## Exercise
Return the line that has "Initial version of the extension." and all lines below it through the last, exactly as they stand; omit pictures.

(Beginning of Input)

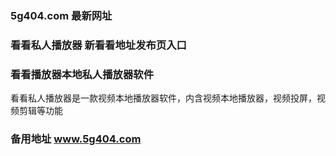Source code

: ### 5g404.com 最新网址
### 看看私人播放器 新看看地址发布页入口
### 看看播放器本地私人播放器软件
看看私人播放器是一款视频本地播放器软件，内含视频本地播放器，视频投屏，视频剪辑等功能
### 备用地址 www.5g404.com

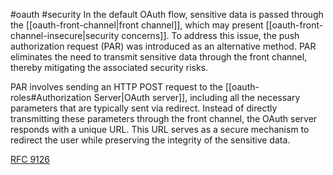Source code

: #oauth #security 
In the default OAuth flow, sensitive data is passed through the [[oauth-front-channel|front channel]], which may present [[oauth-front-channel-insecure|security concerns]]. To address this issue, the push authorization request (PAR) was introduced as an alternative method. PAR eliminates the need to transmit sensitive data through the front channel, thereby mitigating the associated security risks.

PAR involves sending an HTTP POST request to the [[oauth-roles#Authorization Server|OAuth server]], including all the necessary parameters that are typically sent via redirect. Instead of directly transmitting these parameters through the front channel, the OAuth server responds with a unique URL. This URL serves as a secure mechanism to redirect the user while preserving the integrity of the sensitive data.

[RFC 9126](https://www.rfc-editor.org/rfc/rfc9126.html)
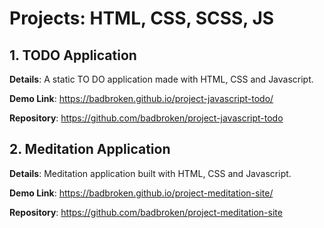 # Projects: HTML, CSS, SCSS, JS

## 1. TODO Application
**Details**: A static TO DO application made with HTML, CSS and Javascript.

**Demo Link**: https://badbroken.github.io/project-javascript-todo/

**Repository**: https://github.com/badbroken/project-javascript-todo



## 2. Meditation Application
**Details**: Meditation application built with HTML, CSS and Javascript.

**Demo Link**: https://badbroken.github.io/project-meditation-site/

**Repository**: https://github.com/badbroken/project-meditation-site
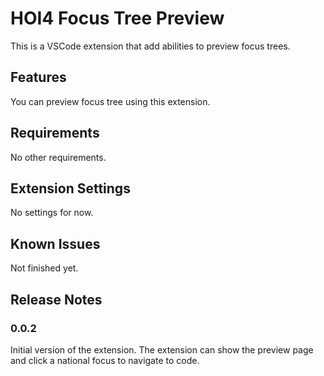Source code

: # HOI4 Focus Tree Preview

This is a VSCode extension that add abilities to preview focus trees.

## Features

You can preview focus tree using this extension.

## Requirements

No other requirements.

## Extension Settings

No settings for now.

## Known Issues

Not finished yet.

## Release Notes

### 0.0.2

Initial version of the extension.
The extension can show the preview page and click a national focus to navigate to code.
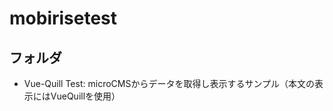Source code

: # mobirisetest

## フォルダ
- Vue-Quill Test: microCMSからデータを取得し表示するサンプル（本文の表示にはVueQuillを使用）


<!-- EOF -->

(End of Input)

## Expected answer
Initial version of the extension.
The extension can show the preview page and click a national focus to navigate to code.
Source code

: # mobirisetest

## フォルダ
- Vue-Quill Test: microCMSからデータを取得し表示するサンプル（本文の表示にはVueQuillを使用）


<!-- EOF -->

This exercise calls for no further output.